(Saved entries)
★ ★ ★ ★

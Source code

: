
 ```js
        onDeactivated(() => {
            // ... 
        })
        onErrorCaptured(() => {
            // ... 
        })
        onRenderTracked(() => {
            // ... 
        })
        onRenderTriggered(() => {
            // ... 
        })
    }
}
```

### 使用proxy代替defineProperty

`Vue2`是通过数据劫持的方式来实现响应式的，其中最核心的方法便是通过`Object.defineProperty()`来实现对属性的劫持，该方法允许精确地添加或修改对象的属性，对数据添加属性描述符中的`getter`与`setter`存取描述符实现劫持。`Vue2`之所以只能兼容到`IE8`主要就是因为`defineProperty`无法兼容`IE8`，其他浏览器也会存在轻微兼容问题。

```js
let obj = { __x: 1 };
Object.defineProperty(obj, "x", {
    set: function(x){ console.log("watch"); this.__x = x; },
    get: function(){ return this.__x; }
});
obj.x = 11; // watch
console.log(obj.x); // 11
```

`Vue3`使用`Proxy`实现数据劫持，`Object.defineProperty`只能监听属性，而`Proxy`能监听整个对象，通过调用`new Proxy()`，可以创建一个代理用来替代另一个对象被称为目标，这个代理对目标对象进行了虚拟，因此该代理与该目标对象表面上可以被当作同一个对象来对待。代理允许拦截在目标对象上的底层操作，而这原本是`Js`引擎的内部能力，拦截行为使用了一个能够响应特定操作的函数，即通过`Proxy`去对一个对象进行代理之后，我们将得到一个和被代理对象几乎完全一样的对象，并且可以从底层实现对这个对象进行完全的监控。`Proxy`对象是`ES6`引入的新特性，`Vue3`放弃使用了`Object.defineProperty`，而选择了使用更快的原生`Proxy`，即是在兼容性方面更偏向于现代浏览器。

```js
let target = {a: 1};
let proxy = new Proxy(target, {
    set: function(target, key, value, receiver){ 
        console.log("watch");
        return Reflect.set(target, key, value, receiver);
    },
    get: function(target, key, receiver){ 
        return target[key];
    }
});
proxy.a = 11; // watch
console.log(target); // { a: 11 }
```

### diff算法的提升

★ ★ ★ ★

Copy out every line in the entries above that holds "receiver".

- YOUR SOLUTION:
    set: function(target, key, value, receiver){ 
        return Reflect.set(target, key, value, receiver);
    get: function(target, key, receiver){ 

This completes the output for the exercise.